Podoba mi się w tej książce prosty, obrazowy przekaz i celowe odejście od skomplikowanych, naukowych teorii. Ma być przystępnie, zrozumiale, z humorem.
To wielki atut tej książki, która nie ma ambicji bycia naukowym dziełem, natomiast ma trafić do ludzi. I trafia. Również dzięki dowcipowi, autoironii, dystansowi, które są swoistym znakiem firmowym tej lektury. To celowy zabieg, który jest wskazówką, by dystansować się do życia w wielu jego wymiarach, a dowcip wykorzystywać jako naturalną broń w walce z przeciwnościami losu.
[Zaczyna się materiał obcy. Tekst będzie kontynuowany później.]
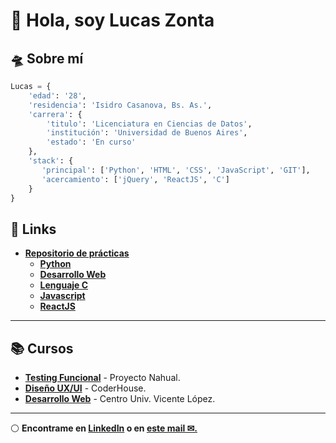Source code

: # 👋 Hola, soy Lucas Zonta

## 🛸 Sobre mí
```py
Lucas = {
    'edad': '28',
    'residencia': 'Isidro Casanova, Bs. As.',
    'carrera': {
        'titulo': 'Licenciatura en Ciencias de Datos',
        'institución': 'Universidad de Buenos Aires',
        'estado': 'En curso'
    },
    'stack': {
       'principal': ['Python', 'HTML', 'CSS', 'JavaScript', 'GIT'],
       'acercamiento': ['jQuery', 'ReactJS', 'C']
    }
}
```

## 🚀 Links
- [**Repositorio de prácticas**](https://github.com/lucaszonta/practicas)
  - **[Python](https://github.com/lucaszonta/practicas/tree/main/python)**
  - **[Desarrollo Web](https://github.com/lucaszonta/practicas/tree/main/desarrollo%20web)**
  - **[Lenguaje C](https://github.com/lucaszonta/practicas/tree/main/C)**
  - **[Javascript](https://github.com/lucaszonta/practicas/tree/main/javascript)**
  - **[ReactJS](https://github.com/lucaszonta/practicas/tree/main/reactJS)**
***************

## 📚 Cursos
  - **[Testing Funcional](https://www.nahual.com.ar/ 'Web de Proyecto Nahual')** - Proyecto Nahual.
  - **[Diseño UX/UI](https://www.behance.net/gallery/100553381/letsgo-app-de-eventos 'Perfil en Behance')** - CoderHouse.
  - **[Desarrollo Web](https://github.com/lucaszonta/practicas/tree/main/desarrollo%20web/CUVL%20-%20hot%20rod%20world 'Repositorio GitHub')** - Centro Univ. Vicente López.
  
-----------------

⚪ **Encontrame en [LinkedIn](https://www.linkedin.com/in/lucaszonta/) o en [este mail ✉.](mailto:lucasznta@gmail.com)**
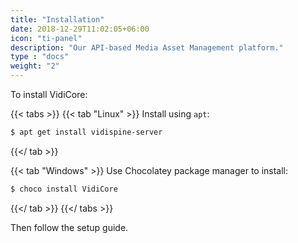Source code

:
 ```yaml
---
title: "Installation"
date: 2018-12-29T11:02:05+06:00
icon: "ti-panel"
description: "Our API-based Media Asset Management platform."
type : "docs"
weight: "2"
---
```


To install VidiCore:

{{< tabs >}}
  {{< tab "Linux" >}}
Install using `apt`:
```sh
$ apt get install vidispine-server
```
  {{</ tab >}}

  {{< tab "Windows" >}}
Use Chocolatey package manager to install:
```powershell
$ choco install VidiCore
```
  {{</ tab >}}
{{</ tabs >}}

Then follow the setup guide.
Ale jest też całkiem serio. O tym, jak radzić sobie w codziennych sytuacjach; osobistych i zawodowych, wykorzystując cały nasz potencjał. O tym, jak właściwie interpretować zachowania innych i robić z tego dobry użytek. A w końcu o tym, jak być lepszym, mądrzejszym, bardziej atrakcyjnym. I odnajdować się w świecie, który ciągle zastawia na nas jakieś pułapki.
Wydawać się może, że to książka o psychologicznych "sztuczkach", ale w gruncie rzeczy, to lektura o inteligencji emocjonalnej i społecznej - choć autorzy nie nazywają tego wprost. Jest dowcipnie, pożytecznie, mądrze, przystępnie.